From Compassion to Action: Why Young Dutch Volunteers Choose to Make a Difference in the Disability Sector

by Hester van der Weij, Joelle Klein, Jamilia Walhof, & Leonor Fernandes

4667 words



Literature Review





Appendix A

Appendix B

            Volunteering has the power to bridge people together, encourage social inclusion, support marginalised groups, and foster an environment in which civil action is the norm. For the purposes of this study, Snyder and Omoto’s (2008) definition of volunteer work is used: one who helps other individuals who need assistance without there being the expectation of compensation.

            Since 2012, there has been a fall in Dutch volunteer numbers, the biggest plummet being amongst volunteers under the age of 30 (CBS, 2020). Of all volunteering sectors, the disability sector suffers from the largest young-volunteer deficit (Devilee, 2005). Volunteering programmes play an important role in people’s lives; people with disabilities greatly benefit from and rely on the kindness of strangers. As such, it is of great societal relevance to explore why people decide to volunteer (Devilee, 2005). Inquiring into volunteers’ motivations for aiding disabled persons can benefit volunteer recruitment strategies for this sector (Caldron et al., 2017).
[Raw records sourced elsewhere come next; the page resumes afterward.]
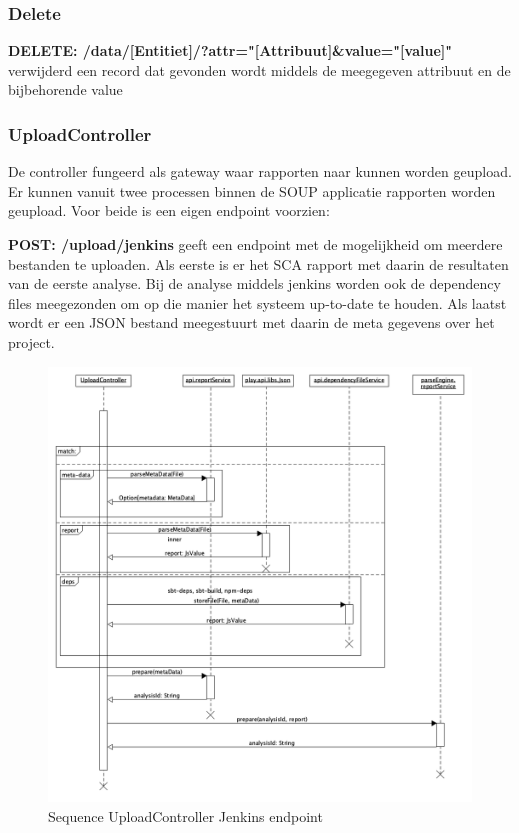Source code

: \subsubsection*{Delete}
\textbf{DELETE: /data/[Entitiet]/?attr="[Attribuut]&value="[value]"} verwijderd een record dat gevonden wordt middels de meegegeven attribuut en de bijbehorende value

\subsubsection{UploadController}
De controller fungeerd als gateway waar rapporten naar kunnen worden geupload. Er kunnen vanuit twee processen binnen de SOUP applicatie rapporten worden geupload. Voor beide is een eigen endpoint voorzien:

\textbf{POST: /upload/jenkins} geeft een endpoint met de mogelijkheid om meerdere bestanden te uploaden. Als eerste is er het SCA rapport met daarin de resultaten van de eerste analyse. Bij de analyse middels jenkins worden ook de dependency files meegezonden om op die manier het systeem up-to-date te houden. Als laatst wordt er een JSON bestand meegestuurt met daarin de meta gegevens over het project.

\begin{figure}[bth]
    \myfloatalign
    \includegraphics[width=12cm]{gfx/umlet/exports/SequploadController-Jenkins}
    \caption{Sequence UploadController Jenkins endpoint}
    \label{fig:SequenceUploadReportJenkins}
\end{figure}

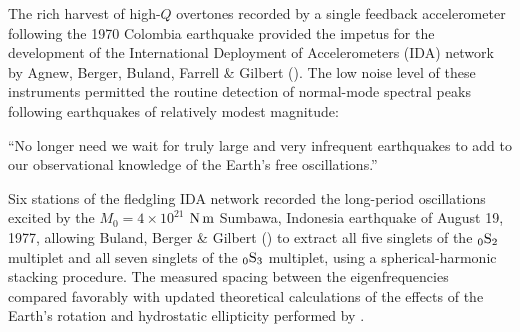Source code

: The rich harvest of high-$Q$ overtones recorded by a single
feedback accelerometer following the 1970 Colombia earthquake
provided the impetus for the development of the International
Deployment of Accelerometers (IDA)
%
network by Agnew,
Berger, Buland, Farrell \& Gilbert (\citeyear{agnew&al76}).  The low
noise level of these instruments permitted the routine detection
of normal-mode spectral peaks following earthquakes of relatively
modest magnitude:
\vspace{1.0 mm}
\begin{center}
\begin{minipage}{3.7in}
``No longer need we wait for truly large and very infrequent
earthquakes to add to our observational knowledge of the
Earth's free oscillations.''
\end{minipage}
\end{center}
\vspace{1.0 mm}
Six stations of the fledgling IDA network recorded the long-period
oscillations excited by the $M_0=4\times 10^{21}$ ${\rm N}\,{\rm m}$
Sumbawa, Indonesia earthquake of August 19, 1977,
%
allowing Buland,
Berger \& Gilbert (\citeyear{buland&al79}) to extract
all five singlets of the ${}_0{\rm S}_2$ multiplet
and all seven singlets of the ${}_0{\rm S}_3$
multiplet, using a spherical-harmonic stacking procedure.
The measured spacing between the eigenfrequencies compared
favorably with updated theoretical calculations
of the effects of the Earth's rotation and hydrostatic
ellipticity performed by \textcite{dahlen&sailor79}.


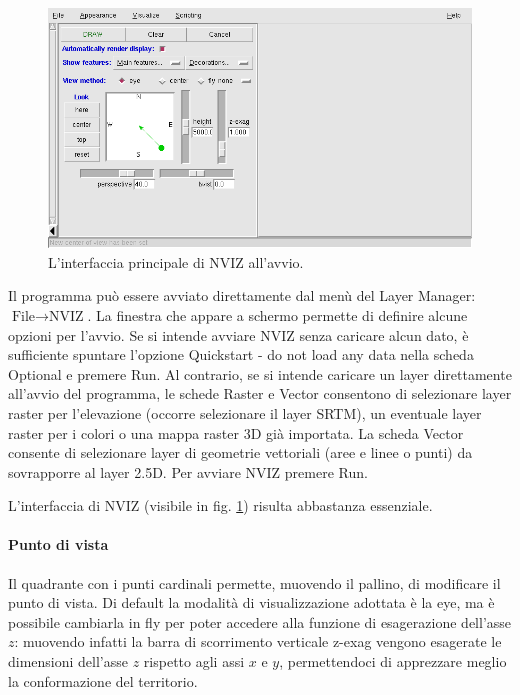 	\begin{figure}
		\centering
		\includegraphics[scale=0.5]{img/screenshot_005}
		\caption{{\small \label{fig:L'interfaccia-principale-di-NVIZ}L'interfaccia principale di NVIZ all'avvio.}}
	\end{figure}
	
	Il programma può essere avviato direttamente dal menù del Layer Manager: \textsf{$\text{File}\rightarrow\text{NVIZ}$}. La finestra che appare a schermo permette di definire alcune opzioni per l'avvio. Se si intende avviare NVIZ senza caricare alcun dato, è sufficiente spuntare l'opzione \textsf{Quickstart - do not load any data} nella scheda \textsf{Optional} e premere \textsf{Run}. Al contrario, se si intende caricare un layer direttamente all'avvio del programma, le schede \textsf{Raster} e \textsf{Vector} consentono di selezionare layer raster per l'elevazione (occorre selezionare il layer SRTM), un eventuale layer raster per i colori o una mappa raster 3D già importata. La scheda \textsf{Vector} consente di selezionare layer di geometrie vettoriali (aree e linee o punti) da sovrapporre al layer 2.5D. Per avviare NVIZ premere \textsf{Run}.

	L'interfaccia di NVIZ (visibile in fig. \ref{fig:L'interfaccia-principale-di-NVIZ}) risulta abbastanza essenziale.

			\paragraph{Punto di vista}
				Il quadrante con i punti cardinali permette, muovendo il pallino, di modificare il punto di vista. Di default la modalità di visualizzazione adottata è la \textsf{eye}, ma è possibile cambiarla in \textsf{fly} per poter accedere alla funzione di esagerazione dell'asse $z$: muovendo infatti la barra di scorrimento verticale \textsf{z-exag} vengono esagerate le dimensioni dell'asse $z$ rispetto agli assi $x$ e $y$, permettendoci di apprezzare meglio la conformazione del territorio.

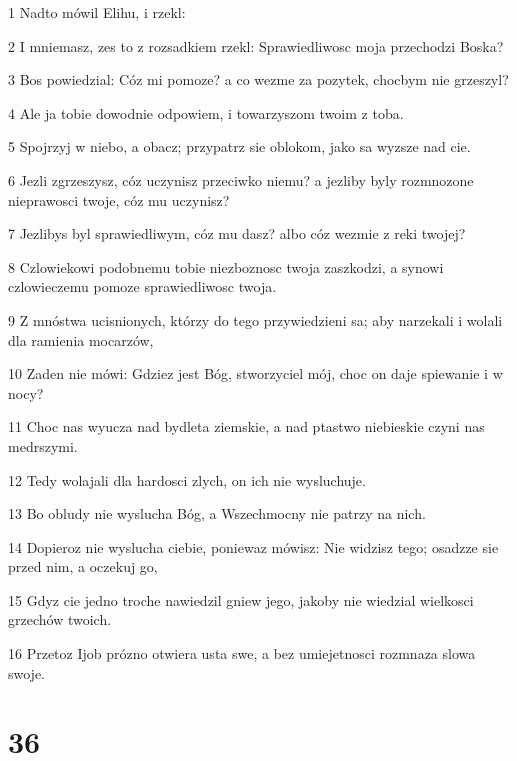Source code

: \par 1 Nadto mówil Elihu, i rzekl:
\par 2 I mniemasz, zes to z rozsadkiem rzekl: Sprawiedliwosc moja przechodzi Boska?
\par 3 Bos powiedzial: Cóz mi pomoze? a co wezme za pozytek, chocbym nie grzeszyl?
\par 4 Ale ja tobie dowodnie odpowiem, i towarzyszom twoim z toba.
\par 5 Spojrzyj w niebo, a obacz; przypatrz sie oblokom, jako sa wyzsze nad cie.
\par 6 Jezli zgrzeszysz, cóz uczynisz przeciwko niemu? a jezliby byly rozmnozone nieprawosci twoje, cóz mu uczynisz?
\par 7 Jezlibys byl sprawiedliwym, cóz mu dasz? albo cóz wezmie z reki twojej?
\par 8 Czlowiekowi podobnemu tobie niezboznosc twoja zaszkodzi, a synowi czlowieczemu pomoze sprawiedliwosc twoja.
\par 9 Z mnóstwa ucisnionych, którzy do tego przywiedzieni sa; aby narzekali i wolali dla ramienia mocarzów,
\par 10 Zaden nie mówi: Gdziez jest Bóg, stworzyciel mój, choc on daje spiewanie i w nocy?
\par 11 Choc nas wyucza nad bydleta ziemskie, a nad ptastwo niebieskie czyni nas medrszymi.
\par 12 Tedy wolajali dla hardosci zlych, on ich nie wysluchuje.
\par 13 Bo obludy nie wyslucha Bóg, a Wszechmocny nie patrzy na nich.
\par 14 Dopieroz nie wyslucha ciebie, poniewaz mówisz: Nie widzisz tego; osadzze sie przed nim, a oczekuj go,
\par 15 Gdyz cie jedno troche nawiedzil gniew jego, jakoby nie wiedzial wielkosci grzechów twoich.
\par 16 Przetoz Ijob prózno otwiera usta swe, a bez umiejetnosci rozmnaza slowa swoje.

\chapter{36}

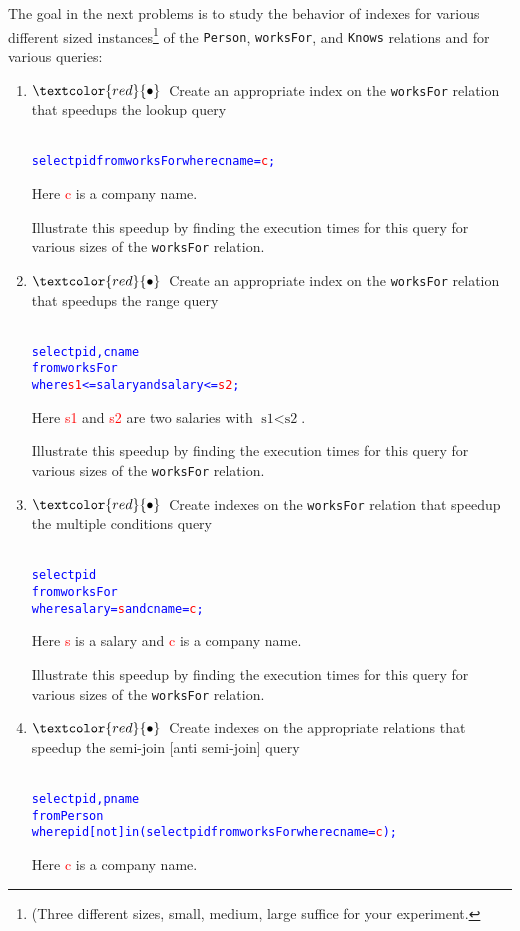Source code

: \documentclass{article}
\newcommand{\redbullet}{$\textcolor{red}{\bullet}$}
\newcommand{\red}[1]{\textcolor{red}#1}
\begin{document}
\newpage
The goal in the next problems is to study the behavior of indexes for various different sized instances\footnote{(Three different sizes, small, medium, large suffice for your experiment.} of the {\tt Person}, {\tt worksFor}, and {\tt Knows} relations
and for various queries:
\begin{enumerate}[resume]
\item \redbullet\  Create an appropriate index on the {\tt worksFor} relation that speedups the lookup query
\begin{alltt}\textcolor{blue}{
select pid from worksFor where cname = \red{c};}
\end{alltt}
Here \textcolor{red}{c} is a company name.

Illustrate this speedup by finding the execution times for this query for various sizes of the {\tt worksFor} relation.  
\item \redbullet\  Create an appropriate index on the {\tt worksFor} relation that speedups the range query
\begin{alltt}\textcolor{blue}{
select pid, cname
from   worksFor
where  \textcolor{red}{s1} <= salary and salary <= \textcolor{red}{s2};}
\end{alltt}
Here \textcolor{red}{s1} and \textcolor{red}{s2} are two salaries with $\text{s1} < \text{s2}$.

Illustrate this speedup by finding the execution times for this query for various sizes of the {\tt worksFor} relation.
\item \redbullet\  Create indexes on the {\tt worksFor} relation that speedup the multiple conditions query
\begin{alltt}\textcolor{blue}{
select pid
from   worksFor
where  salary = \red{s} and cname = \red{c};}
\end{alltt}

Here \textcolor{red}{s} is a salary and \textcolor{red}{c} is a company name.

Illustrate this speedup by finding the execution times for this query for various sizes of the {\tt worksFor} relation.
\item \redbullet\  Create indexes on the appropriate relations that speedup the semi-join [anti semi-join] query
\begin{alltt}\textcolor{blue}{
select pid, pname 
from   Person 
where  pid [not] in (select pid from worksFor where cname = \red{c});}
\end{alltt}

Here \textcolor{red}{c} is a company name.


\end{enumerate}
\end{document}

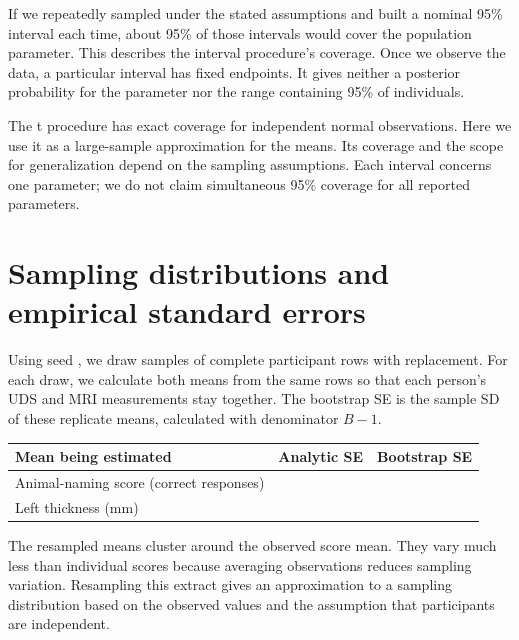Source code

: \documentclass[11pt]{article}
\begin{document}
If we repeatedly sampled under the stated assumptions and built a nominal
95\% interval each time, about 95\% of those intervals would cover the
population parameter. This describes the interval procedure's coverage.
Once we observe the data, a particular interval has fixed endpoints.
It gives neither a posterior probability for the parameter nor the
range containing 95\% of individuals.

The t procedure has exact coverage for independent normal observations.
Here we use it as a large-sample approximation for the means. Its coverage
and the scope for generalization depend on the sampling assumptions.
Each interval concerns one parameter; we do not claim simultaneous 95\%
coverage for all reported parameters.

\clearpage
\section{Sampling distributions and empirical standard errors}
Using seed \MeansSeed{}, we draw \Replicates{} samples of \PairedN{}
complete participant rows with replacement. For each draw, we calculate
both means from the same rows so that each person's UDS and MRI measurements
stay together. The bootstrap SE is the sample SD of these replicate means,
calculated with denominator $B-1$.

\begin{center}\small
\begin{tabular}{@{}lrr@{}}
\toprule
Mean being estimated & Analytic SE & Bootstrap SE \\
\midrule
Animal-naming score (correct responses) & \ScoreSE{} & \ScoreBootSE{} \\
Left thickness (mm) & \ThicknessSE{} & \ThicknessBootSE{} \\
\bottomrule
\end{tabular}
\end{center}


The resampled means cluster around the observed score mean. They vary
much less than individual scores because averaging \PairedN{} observations
reduces sampling variation. Resampling this extract gives an approximation
to a sampling distribution based on the observed values and the assumption
that participants are independent.
\end{document}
            Research on motives is usually approached from a sociological (symbolic) or psychological (functional) perspective. The symbolic approach considers motivations as a collection of cultural understandings, whereas the most-used-in-research functional approach considers motives to be expressions of existing needs and dispositions that fuel individuals’ actions (Clary & Snyder, 1999; Hustinx, Cnaan, & Handy, 2010).
            Although the study of volunteering has produced significant theoretical and conceptual models such as the volunteer function inventory and social learning theory, certain theoretical gaps persist. This study will theoretically and qualitatively explore motivations of young Dutch adults to start and continue to volunteer within the disabled sector. This study will use the ‘expand & elaborate’ research method, using inductive reasoning to expand theories. This paper strives to form an integrated theory of motivational accounts by combining the volunteer function inventory (VFI) approach with two functional approaches - attachment theory and rational-choice model - and with the symbolic social learning theory (SLT) approach.